Scaling a Business: What You Need to Know
Most entrepreneurs want their businesses to grow. However, at a certain point, a business may struggle to grow not because it isn’t attracting new customers or clients, but because factors such as lack of resources or inadequate preparation stop the business from growing as efficiently as possible.
Scaling your business simply involves taking steps to ensure that doesn’t happen. When you effectively scale your business, you can take on more work or expand into new markets with greater speed and agility.
The specific ways you scale your business to some degree depend on the exact nature of your business. The proper means of scaling a social media platform may not necessarily apply to a restaurant. In general, though, the following tips can help any entrepreneur improve their business’ scalability:
Limit Physical Inventory
Although this tip will be easier for some business owners to apply than others, whenever possible, you should limit the physical inventory your business relies on. For instance, many tech businesses are very scalable because they offer their services via apps instead of physical products. This allows them to easily serve more customers.

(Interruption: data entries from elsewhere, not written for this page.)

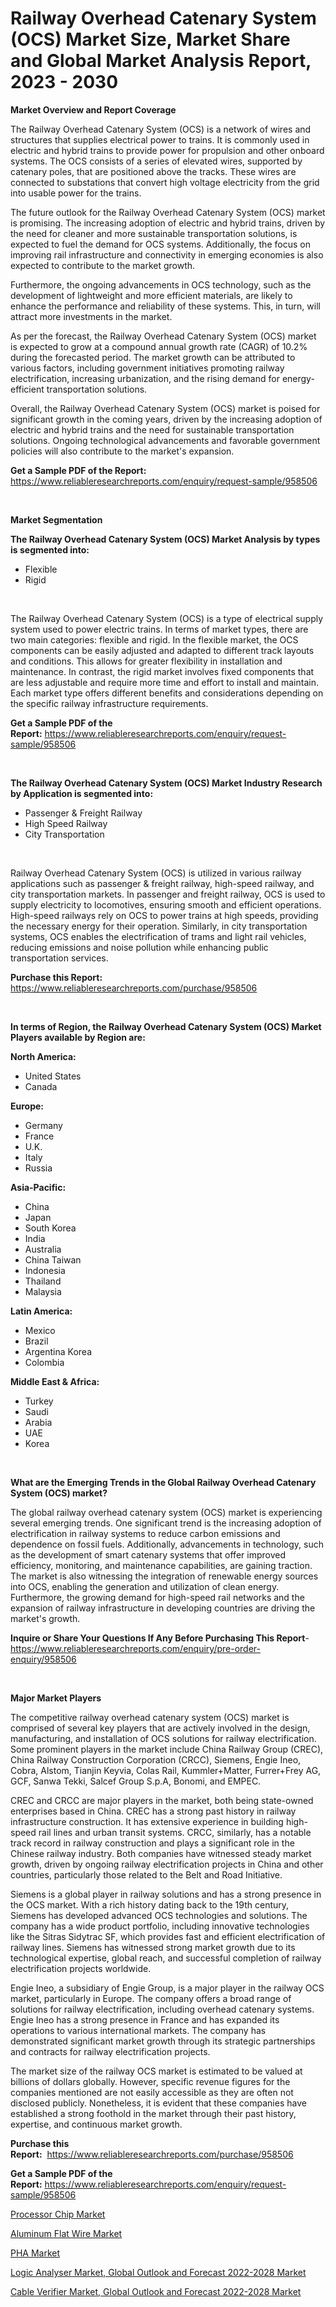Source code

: <p><h1>Railway Overhead Catenary System (OCS) Market Size, Market Share and Global Market Analysis Report, 2023 - 2030</h1></p><p><strong>Market Overview and Report Coverage</strong></p>
<p><p>The Railway Overhead Catenary System (OCS) is a network of wires and structures that supplies electrical power to trains. It is commonly used in electric and hybrid trains to provide power for propulsion and other onboard systems. The OCS consists of a series of elevated wires, supported by catenary poles, that are positioned above the tracks. These wires are connected to substations that convert high voltage electricity from the grid into usable power for the trains.</p><p>The future outlook for the Railway Overhead Catenary System (OCS) market is promising. The increasing adoption of electric and hybrid trains, driven by the need for cleaner and more sustainable transportation solutions, is expected to fuel the demand for OCS systems. Additionally, the focus on improving rail infrastructure and connectivity in emerging economies is also expected to contribute to the market growth.</p><p>Furthermore, the ongoing advancements in OCS technology, such as the development of lightweight and more efficient materials, are likely to enhance the performance and reliability of these systems. This, in turn, will attract more investments in the market.</p><p>As per the forecast, the Railway Overhead Catenary System (OCS) market is expected to grow at a compound annual growth rate (CAGR) of 10.2% during the forecasted period. The market growth can be attributed to various factors, including government initiatives promoting railway electrification, increasing urbanization, and the rising demand for energy-efficient transportation solutions.</p><p>Overall, the Railway Overhead Catenary System (OCS) market is poised for significant growth in the coming years, driven by the increasing adoption of electric and hybrid trains and the need for sustainable transportation solutions. Ongoing technological advancements and favorable government policies will also contribute to the market's expansion.</p></p>
<p><strong>Get a Sample PDF of the Report:</strong> <a href="https://www.reliableresearchreports.com/enquiry/request-sample/958506">https://www.reliableresearchreports.com/enquiry/request-sample/958506</a></p>
<p>&nbsp;</p>
<p><strong>Market Segmentation</strong></p>
<p><strong>The Railway Overhead Catenary System (OCS) Market Analysis by types is segmented into:</strong></p>
<p><ul><li>Flexible</li><li>Rigid</li></ul></p>
<p>&nbsp;</p>
<p><p>The Railway Overhead Catenary System (OCS) is a type of electrical supply system used to power electric trains. In terms of market types, there are two main categories: flexible and rigid. In the flexible market, the OCS components can be easily adjusted and adapted to different track layouts and conditions. This allows for greater flexibility in installation and maintenance. In contrast, the rigid market involves fixed components that are less adjustable and require more time and effort to install and maintain. Each market type offers different benefits and considerations depending on the specific railway infrastructure requirements.</p></p>
<p><strong>Get a Sample PDF of the Report:</strong>&nbsp;<a href="https://www.reliableresearchreports.com/enquiry/request-sample/958506">https://www.reliableresearchreports.com/enquiry/request-sample/958506</a></p>
<p>&nbsp;</p>
<p><strong>The Railway Overhead Catenary System (OCS) Market Industry Research by Application is segmented into:</strong></p>
<p><ul><li>Passenger & Freight Railway</li><li>High Speed Railway</li><li>City Transportation</li></ul></p>
<p>&nbsp;</p>
<p><p>Railway Overhead Catenary System (OCS) is utilized in various railway applications such as passenger & freight railway, high-speed railway, and city transportation markets. In passenger and freight railway, OCS is used to supply electricity to locomotives, ensuring smooth and efficient operations. High-speed railways rely on OCS to power trains at high speeds, providing the necessary energy for their operation. Similarly, in city transportation systems, OCS enables the electrification of trams and light rail vehicles, reducing emissions and noise pollution while enhancing public transportation services.</p></p>
<p><strong>Purchase this Report:</strong>&nbsp; <a href="https://www.reliableresearchreports.com/purchase/958506">https://www.reliableresearchreports.com/purchase/958506</a></p>
<p>&nbsp;</p>
<p><strong>In terms of Region, the Railway Overhead Catenary System (OCS) Market Players available by Region are:</strong></p>
<p>
    <p> <strong> North America: </strong>
        <ul>
            <li>United States</li>
            <li>Canada</li>
        </ul>
        </p> 
    <p> <strong> Europe: </strong>
        <ul>
            <li>Germany</li>
            <li>France</li>
            <li>U.K.</li>
            <li>Italy</li>
            <li>Russia</li>
        </ul>
        </p> 
    <p> <strong> Asia-Pacific: </strong>
        <ul>
            <li>China</li>
            <li>Japan</li>
            <li>South Korea</li>
            <li>India</li>
            <li>Australia</li>
            <li>China Taiwan</li>
            <li>Indonesia</li>
            <li>Thailand</li>
            <li>Malaysia</li>
        </ul>
        </p> 
    <p> <strong> Latin America: </strong>
        <ul>
            <li>Mexico</li>
            <li>Brazil</li>
            <li>Argentina Korea</li>
            <li>Colombia</li>
        </ul>
        </p> 
    <p> <strong> Middle East & Africa: </strong>
        <ul>
            <li>Turkey</li>
            <li>Saudi</li>
            <li>Arabia</li>
            <li>UAE</li>
            <li>Korea</li>
        </ul>
    </p>
    </p>
<p>&nbsp;</p>
<p><strong>What are the Emerging Trends in the Global Railway Overhead Catenary System (OCS) market?</strong></p>
<p><p>The global railway overhead catenary system (OCS) market is experiencing several emerging trends. One significant trend is the increasing adoption of electrification in railway systems to reduce carbon emissions and dependence on fossil fuels. Additionally, advancements in technology, such as the development of smart catenary systems that offer improved efficiency, monitoring, and maintenance capabilities, are gaining traction. The market is also witnessing the integration of renewable energy sources into OCS, enabling the generation and utilization of clean energy. Furthermore, the growing demand for high-speed rail networks and the expansion of railway infrastructure in developing countries are driving the market's growth.</p></p>
<p><strong>Inquire or Share Your Questions If Any Before Purchasing This Report</strong>- <a href="https://www.reliableresearchreports.com/enquiry/pre-order-enquiry/958506">https://www.reliableresearchreports.com/enquiry/pre-order-enquiry/958506</a></p>
<p>&nbsp;</p>
<p><strong>Major Market Players</strong></p>
<p><p>The competitive railway overhead catenary system (OCS) market is comprised of several key players that are actively involved in the design, manufacturing, and installation of OCS solutions for railway electrification. Some prominent players in the market include China Railway Group (CREC), China Railway Construction Corporation (CRCC), Siemens, Engie Ineo, Cobra, Alstom, Tianjin Keyvia, Colas Rail, Kummler+Matter, Furrer+Frey AG, GCF, Sanwa Tekki, Salcef Group S.p.A, Bonomi, and EMPEC.</p><p>CREC and CRCC are major players in the market, both being state-owned enterprises based in China. CREC has a strong past history in railway infrastructure construction. It has extensive experience in building high-speed rail lines and urban transit systems. CRCC, similarly, has a notable track record in railway construction and plays a significant role in the Chinese railway industry. Both companies have witnessed steady market growth, driven by ongoing railway electrification projects in China and other countries, particularly those related to the Belt and Road Initiative.</p><p>Siemens is a global player in railway solutions and has a strong presence in the OCS market. With a rich history dating back to the 19th century, Siemens has developed advanced OCS technologies and solutions. The company has a wide product portfolio, including innovative technologies like the Sitras Sidytrac SF, which provides fast and efficient electrification of railway lines. Siemens has witnessed strong market growth due to its technological expertise, global reach, and successful completion of railway electrification projects worldwide.</p><p>Engie Ineo, a subsidiary of Engie Group, is a major player in the railway OCS market, particularly in Europe. The company offers a broad range of solutions for railway electrification, including overhead catenary systems. Engie Ineo has a strong presence in France and has expanded its operations to various international markets. The company has demonstrated significant market growth through its strategic partnerships and contracts for railway electrification projects.</p><p>The market size of the railway OCS market is estimated to be valued at billions of dollars globally. However, specific revenue figures for the companies mentioned are not easily accessible as they are often not disclosed publicly. Nonetheless, it is evident that these companies have established a strong foothold in the market through their past history, expertise, and continuous market growth.</p></p>
<p><strong>Purchase this Report:</strong>&nbsp;&nbsp;<a href="https://www.reliableresearchreports.com/purchase/958506">https://www.reliableresearchreports.com/purchase/958506</a></p>
<p></p>
<p><strong>Get a Sample PDF of the Report:</strong>&nbsp;<a href="https://www.reliableresearchreports.com/enquiry/request-sample/958506">https://www.reliableresearchreports.com/enquiry/request-sample/958506</a></p>
<p><p><a href="https://www.reportprime.com/processor-chip-r11277">Processor Chip Market</a></p><p><a href="https://www.linkedin.com/pulse/decoding-aluminum-flat-wire-market-deep-dive-latest-trends-agjoc/">Aluminum Flat Wire Market</a></p><p><a href="https://www.linkedin.com/pulse/pha-market-share-amp-new-trends-analysis-report-type-application-tdrmc/">PHA Market</a></p><p><a href="https://issuu.com/reportprime-2/docs/logic-analyser-market-global-outlook-and-forecast-?fr=xKAE9_zU1NQ">Logic Analyser Market, Global Outlook and Forecast 2022-2028 Market</a></p><p><a href="https://issuu.com/reportprime-2/docs/cable-verifier-market-global-outlook-and-forecast-?fr=xKAE9_zU1NQ">Cable Verifier Market, Global Outlook and Forecast 2022-2028 Market</a></p></p>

Obviously, this isn’t always an option for a business owner. To return to a previous example, if you own a restaurant, you need to serve actual food. That said, you can limit physical inventory by providing customers with digital menus instead of paper menus, not requiring that workers wear uniforms, and limiting the number of items on your menu.
That’s just one example. Regardless of what type of business you own, if you can reduce physical inventory without negatively impacting the quality of your products or services, you should.
Project Hiring Needs
When a business takes on new work, it typically needs new employees as well. Your current employees may not have the bandwidth to handle much additional work.
That’s why you need to regularly review past trends and future goals to determine when you will likely need to hire more employees in the future, and how many more employees you’ll have to add to your team when that time comes. This is a simple but effective way to ensure you’re prepared to hire more workers quickly as your business starts to grow.
Allow Employees to Work Remotely
While it’s sometimes critical that employees work in the same environment, in many instances, employees can work from home. Allow them to do so whenever this seems to be a reasonable decision. The fewer employees you have working from an office, the less office space you’ll need. This is another easy means of allowing growth to happen quickly.
Again, you’ll also need to consider the specific nature of your business when planning how to scale it. Discuss this topic with other managers and decision-makers regularly to leverage their insights. By applying these tips and coordinating with your team, you’ll fuel your business’ growth.